■ Stored data entries:

-*-

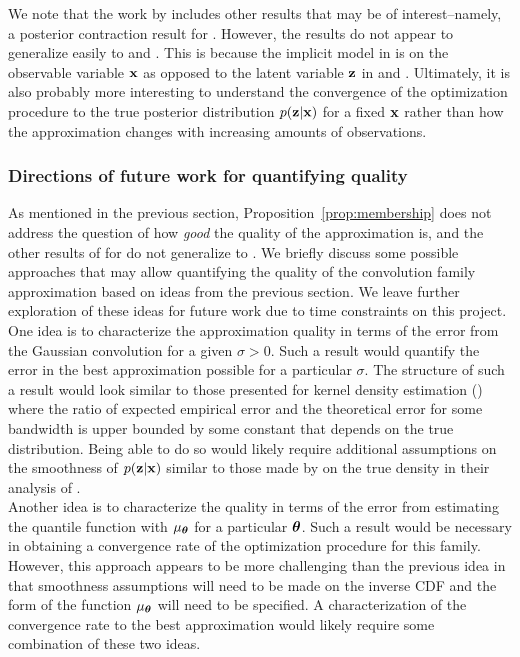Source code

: \documentclass[10pt]{article}
\begin{document}
We note that the work by \citet{Plummer:2021} includes other results that may be of interest--namely, a posterior contraction result for \nllvm. However, the results do not appear to generalize easily to \sivi and \uivi. This is because the implicit model in \nllvm is on the observable variable $\mathbf{x}$ as opposed to the latent variable $\mathbf{z}$ in \sivi and \uivi. Ultimately, it is also probably more interesting to understand the convergence of the \uivi optimization procedure to the true posterior distribution $p(\mathbf{z}|\mathbf{x})$ for a fixed $\mathbf{x}$ rather than how the approximation changes with increasing amounts of observations.


\subsubsection{Directions of future work for quantifying quality} \label{sec:future:approximation}

As mentioned in the previous section, Proposition~\ref{prop:membership} does not address the question of how \textit{good} the quality of the \uivi approximation is, and the other results of \citet{Plummer:2021} for \nllvm do not generalize to \uivi. We briefly discuss some possible approaches that may allow quantifying the quality of the convolution family approximation based on ideas from the previous section. We leave further exploration of these ideas for future work due to time constraints on this project.
\\

One idea is to characterize the approximation quality in terms of the error from the Gaussian convolution for a given $\sigma>0$. Such a result would quantify the error in the best approximation possible for a particular $\sigma$. The structure of such a result would look similar to those presented for kernel density estimation (\citep[Section~9.5, Chapter~11]{Devroye:2001}) where the ratio of expected empirical error and the theoretical error for some bandwidth is upper bounded by some constant that depends on the true distribution. Being able to do so would likely require additional assumptions on the smoothness of $p(\mathbf{z}|\mathbf{x})$ similar to those made by \citet{Plummer:2021} on the true density in their analysis of \nllvm.
\\

Another idea is to characterize the quality in terms of the error from estimating the quantile function with $\mu_{\bm{\theta}}$ for a particular ${\bm{\theta}}$. Such a result would be necessary in obtaining a convergence rate of the \uivi optimization procedure for this family. However, this approach appears to be more challenging than the previous idea in that smoothness assumptions will need to be made on the inverse CDF and the form of the function $\mu_{\bm{\theta}}$ will need to be specified. \todo A characterization of the convergence rate to the best approximation would likely require some combination of these two ideas.
\end{document}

-*-

Omit the pictures, then copy out all the data exactly as it stands.

Source code

: \documentclass[10pt]{article}
\begin{document}
We note that the work by \citet{Plummer:2021} includes other results that may be of interest--namely, a posterior contraction result for \nllvm. However, the results do not appear to generalize easily to \sivi and \uivi. This is because the implicit model in \nllvm is on the observable variable $\mathbf{x}$ as opposed to the latent variable $\mathbf{z}$ in \sivi and \uivi. Ultimately, it is also probably more interesting to understand the convergence of the \uivi optimization procedure to the true posterior distribution $p(\mathbf{z}|\mathbf{x})$ for a fixed $\mathbf{x}$ rather than how the approximation changes with increasing amounts of observations.


\subsubsection{Directions of future work for quantifying quality} \label{sec:future:approximation}

As mentioned in the previous section, Proposition~\ref{prop:membership} does not address the question of how \textit{good} the quality of the \uivi approximation is, and the other results of \citet{Plummer:2021} for \nllvm do not generalize to \uivi. We briefly discuss some possible approaches that may allow quantifying the quality of the convolution family approximation based on ideas from the previous section. We leave further exploration of these ideas for future work due to time constraints on this project.
\\

One idea is to characterize the approximation quality in terms of the error from the Gaussian convolution for a given $\sigma>0$. Such a result would quantify the error in the best approximation possible for a particular $\sigma$. The structure of such a result would look similar to those presented for kernel density estimation (\citep[Section~9.5, Chapter~11]{Devroye:2001}) where the ratio of expected empirical error and the theoretical error for some bandwidth is upper bounded by some constant that depends on the true distribution. Being able to do so would likely require additional assumptions on the smoothness of $p(\mathbf{z}|\mathbf{x})$ similar to those made by \citet{Plummer:2021} on the true density in their analysis of \nllvm.
\\

Another idea is to characterize the quality in terms of the error from estimating the quantile function with $\mu_{\bm{\theta}}$ for a particular ${\bm{\theta}}$. Such a result would be necessary in obtaining a convergence rate of the \uivi optimization procedure for this family. However, this approach appears to be more challenging than the previous idea in that smoothness assumptions will need to be made on the inverse CDF and the form of the function $\mu_{\bm{\theta}}$ will need to be specified. \todo A characterization of the convergence rate to the best approximation would likely require some combination of these two ideas.
\end{document}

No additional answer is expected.